# TASK OBJECTIVE
Go through the material line by line. Say how many lines contain the word "tanh", and give nothing more.

# SOURCE DATA
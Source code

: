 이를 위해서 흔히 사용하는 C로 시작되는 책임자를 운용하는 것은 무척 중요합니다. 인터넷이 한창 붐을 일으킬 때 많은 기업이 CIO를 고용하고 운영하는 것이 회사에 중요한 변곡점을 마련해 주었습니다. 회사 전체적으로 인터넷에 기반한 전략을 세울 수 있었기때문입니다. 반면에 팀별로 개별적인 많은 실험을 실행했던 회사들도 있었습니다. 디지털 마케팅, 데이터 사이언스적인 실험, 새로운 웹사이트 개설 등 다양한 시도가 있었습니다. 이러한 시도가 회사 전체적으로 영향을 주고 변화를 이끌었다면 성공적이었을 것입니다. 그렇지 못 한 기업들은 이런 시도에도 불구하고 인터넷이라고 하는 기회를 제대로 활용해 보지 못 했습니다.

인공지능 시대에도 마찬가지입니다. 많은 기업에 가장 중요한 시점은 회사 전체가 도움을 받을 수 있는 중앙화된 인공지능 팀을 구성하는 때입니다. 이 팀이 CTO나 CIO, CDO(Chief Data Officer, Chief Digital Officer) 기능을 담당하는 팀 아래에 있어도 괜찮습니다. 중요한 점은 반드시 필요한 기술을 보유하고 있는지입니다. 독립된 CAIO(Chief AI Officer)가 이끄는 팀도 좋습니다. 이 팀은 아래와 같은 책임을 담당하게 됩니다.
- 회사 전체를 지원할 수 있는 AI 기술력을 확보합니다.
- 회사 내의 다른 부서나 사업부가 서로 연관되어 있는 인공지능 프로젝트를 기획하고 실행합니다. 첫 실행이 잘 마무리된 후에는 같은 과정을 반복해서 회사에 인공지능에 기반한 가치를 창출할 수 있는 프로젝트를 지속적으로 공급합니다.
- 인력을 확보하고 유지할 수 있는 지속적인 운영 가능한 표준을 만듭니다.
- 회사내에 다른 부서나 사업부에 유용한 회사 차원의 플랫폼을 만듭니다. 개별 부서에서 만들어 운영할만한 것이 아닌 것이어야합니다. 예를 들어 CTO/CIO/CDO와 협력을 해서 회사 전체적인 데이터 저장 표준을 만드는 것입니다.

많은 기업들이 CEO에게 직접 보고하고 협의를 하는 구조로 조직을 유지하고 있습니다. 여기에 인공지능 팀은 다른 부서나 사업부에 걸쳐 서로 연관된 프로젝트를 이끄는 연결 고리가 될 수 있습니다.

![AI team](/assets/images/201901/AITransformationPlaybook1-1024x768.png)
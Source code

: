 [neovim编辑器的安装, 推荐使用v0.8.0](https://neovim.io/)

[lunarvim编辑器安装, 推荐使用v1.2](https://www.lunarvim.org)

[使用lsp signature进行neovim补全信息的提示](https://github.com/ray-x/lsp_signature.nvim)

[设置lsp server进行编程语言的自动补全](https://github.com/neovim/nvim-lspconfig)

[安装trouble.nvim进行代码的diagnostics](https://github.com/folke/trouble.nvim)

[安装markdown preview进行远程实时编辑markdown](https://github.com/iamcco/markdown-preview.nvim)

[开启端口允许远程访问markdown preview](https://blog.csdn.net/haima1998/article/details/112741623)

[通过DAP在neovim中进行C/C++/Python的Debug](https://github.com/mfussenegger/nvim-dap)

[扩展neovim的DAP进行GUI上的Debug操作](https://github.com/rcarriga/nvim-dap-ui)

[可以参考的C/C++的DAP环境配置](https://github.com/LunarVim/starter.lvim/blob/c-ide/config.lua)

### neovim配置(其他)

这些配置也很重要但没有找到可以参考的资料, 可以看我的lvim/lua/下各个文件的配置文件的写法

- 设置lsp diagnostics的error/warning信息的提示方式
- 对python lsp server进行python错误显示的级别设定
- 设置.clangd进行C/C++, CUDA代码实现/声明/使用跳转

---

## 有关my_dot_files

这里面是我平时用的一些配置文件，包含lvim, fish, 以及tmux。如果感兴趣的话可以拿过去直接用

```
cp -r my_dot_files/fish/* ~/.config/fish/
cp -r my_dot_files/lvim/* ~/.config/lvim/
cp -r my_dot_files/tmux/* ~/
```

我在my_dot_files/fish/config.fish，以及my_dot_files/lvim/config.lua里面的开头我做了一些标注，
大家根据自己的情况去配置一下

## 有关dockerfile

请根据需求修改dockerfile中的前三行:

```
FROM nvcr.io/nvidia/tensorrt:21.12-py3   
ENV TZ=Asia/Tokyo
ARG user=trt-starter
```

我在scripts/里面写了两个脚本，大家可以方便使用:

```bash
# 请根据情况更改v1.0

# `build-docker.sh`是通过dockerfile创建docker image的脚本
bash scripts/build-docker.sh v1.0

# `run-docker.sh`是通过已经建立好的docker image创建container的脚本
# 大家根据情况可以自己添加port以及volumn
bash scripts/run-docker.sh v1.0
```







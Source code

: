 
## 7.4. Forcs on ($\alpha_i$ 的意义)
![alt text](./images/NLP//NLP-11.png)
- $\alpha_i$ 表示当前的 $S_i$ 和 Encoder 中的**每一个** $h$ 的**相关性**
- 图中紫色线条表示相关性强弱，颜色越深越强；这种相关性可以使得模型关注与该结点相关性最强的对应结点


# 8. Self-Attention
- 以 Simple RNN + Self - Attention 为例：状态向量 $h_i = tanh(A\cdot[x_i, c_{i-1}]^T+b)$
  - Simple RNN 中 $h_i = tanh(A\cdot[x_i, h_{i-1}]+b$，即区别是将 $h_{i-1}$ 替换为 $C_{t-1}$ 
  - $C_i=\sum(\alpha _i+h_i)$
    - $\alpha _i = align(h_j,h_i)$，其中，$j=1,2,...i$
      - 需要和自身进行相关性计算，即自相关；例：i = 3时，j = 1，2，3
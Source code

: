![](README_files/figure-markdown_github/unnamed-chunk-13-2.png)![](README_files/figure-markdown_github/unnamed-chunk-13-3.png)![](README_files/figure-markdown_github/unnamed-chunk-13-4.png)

# ANSWER FOR THE TASK
2